_WHAT YOU SHOULD DO_
Could you set down every entry below exactly as it is?

_STUDY MATERIAL_
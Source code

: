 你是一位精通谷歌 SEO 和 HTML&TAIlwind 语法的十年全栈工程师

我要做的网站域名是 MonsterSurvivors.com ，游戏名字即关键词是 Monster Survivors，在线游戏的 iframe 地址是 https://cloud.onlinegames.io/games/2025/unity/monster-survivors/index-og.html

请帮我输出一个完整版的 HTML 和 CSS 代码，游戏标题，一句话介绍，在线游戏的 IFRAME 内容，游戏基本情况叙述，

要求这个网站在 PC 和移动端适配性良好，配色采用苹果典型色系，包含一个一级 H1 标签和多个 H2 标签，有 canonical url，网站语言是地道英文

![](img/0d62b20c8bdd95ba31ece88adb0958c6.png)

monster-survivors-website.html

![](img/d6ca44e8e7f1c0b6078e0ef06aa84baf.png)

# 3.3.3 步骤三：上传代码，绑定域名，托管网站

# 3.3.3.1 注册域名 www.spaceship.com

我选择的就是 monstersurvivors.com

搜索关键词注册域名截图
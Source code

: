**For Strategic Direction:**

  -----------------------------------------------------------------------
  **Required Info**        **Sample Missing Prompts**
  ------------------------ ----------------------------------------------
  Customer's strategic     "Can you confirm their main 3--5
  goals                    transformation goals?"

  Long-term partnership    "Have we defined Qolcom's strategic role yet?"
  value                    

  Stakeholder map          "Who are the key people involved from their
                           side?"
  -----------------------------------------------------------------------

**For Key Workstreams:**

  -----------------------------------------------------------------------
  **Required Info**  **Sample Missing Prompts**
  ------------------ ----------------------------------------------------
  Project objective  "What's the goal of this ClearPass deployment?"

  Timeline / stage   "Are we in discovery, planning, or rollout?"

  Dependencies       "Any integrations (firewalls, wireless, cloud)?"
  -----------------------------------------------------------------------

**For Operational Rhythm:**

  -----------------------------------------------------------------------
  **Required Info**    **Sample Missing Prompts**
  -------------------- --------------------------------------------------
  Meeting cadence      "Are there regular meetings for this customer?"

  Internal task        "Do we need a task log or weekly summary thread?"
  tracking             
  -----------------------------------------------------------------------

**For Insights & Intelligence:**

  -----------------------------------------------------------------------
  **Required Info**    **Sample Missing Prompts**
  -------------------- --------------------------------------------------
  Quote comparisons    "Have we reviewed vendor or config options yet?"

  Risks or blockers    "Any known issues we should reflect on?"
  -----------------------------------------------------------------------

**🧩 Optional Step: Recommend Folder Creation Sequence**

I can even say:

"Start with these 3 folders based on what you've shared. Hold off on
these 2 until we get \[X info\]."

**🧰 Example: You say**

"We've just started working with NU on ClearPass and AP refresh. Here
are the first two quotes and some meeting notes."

_ANSWER SPACE_
Source code

: 你是一位精通谷歌 SEO 和 HTML&TAIlwind 语法的十年全栈工程师

我要做的网站域名是 MonsterSurvivors.com ，游戏名字即关键词是 Monster Survivors，在线游戏的 iframe 地址是 https://cloud.onlinegames.io/games/2025/unity/monster-survivors/index-og.html

请帮我输出一个完整版的 HTML 和 CSS 代码，游戏标题，一句话介绍，在线游戏的 IFRAME 内容，游戏基本情况叙述，

要求这个网站在 PC 和移动端适配性良好，配色采用苹果典型色系，包含一个一级 H1 标签和多个 H2 标签，有 canonical url，网站语言是地道英文

![](img/0d62b20c8bdd95ba31ece88adb0958c6.png)

monster-survivors-website.html

![](img/d6ca44e8e7f1c0b6078e0ef06aa84baf.png)

# 3.3.3 步骤三：上传代码，绑定域名，托管网站

# 3.3.3.1 注册域名 www.spaceship.com

我选择的就是 monstersurvivors.com

搜索关键词注册域名截图
Source code

:**For Strategic Direction:**

  -----------------------------------------------------------------------
  **Required Info**        **Sample Missing Prompts**
  ------------------------ ----------------------------------------------
  Customer's strategic     "Can you confirm their main 3--5
  goals                    transformation goals?"

  Long-term partnership    "Have we defined Qolcom's strategic role yet?"
  value                    

  Stakeholder map          "Who are the key people involved from their
                           side?"
  -----------------------------------------------------------------------

**For Key Workstreams:**

  -----------------------------------------------------------------------
  **Required Info**  **Sample Missing Prompts**
  ------------------ ----------------------------------------------------
  Project objective  "What's the goal of this ClearPass deployment?"

  Timeline / stage   "Are we in discovery, planning, or rollout?"

  Dependencies       "Any integrations (firewalls, wireless, cloud)?"
  -----------------------------------------------------------------------

**For Operational Rhythm:**

  -----------------------------------------------------------------------
  **Required Info**    **Sample Missing Prompts**
  -------------------- --------------------------------------------------
  Meeting cadence      "Are there regular meetings for this customer?"

  Internal task        "Do we need a task log or weekly summary thread?"
  tracking             
  -----------------------------------------------------------------------

**For Insights & Intelligence:**

  -----------------------------------------------------------------------
  **Required Info**    **Sample Missing Prompts**
  -------------------- --------------------------------------------------
  Quote comparisons    "Have we reviewed vendor or config options yet?"

  Risks or blockers    "Any known issues we should reflect on?"
  -----------------------------------------------------------------------

**🧩 Optional Step: Recommend Folder Creation Sequence**

I can even say:

"Start with these 3 folders based on what you've shared. Hold off on
these 2 until we get \[X info\]."

**🧰 Example: You say**

"We've just started working with NU on ClearPass and AP refresh. Here
are the first two quotes and some meeting notes."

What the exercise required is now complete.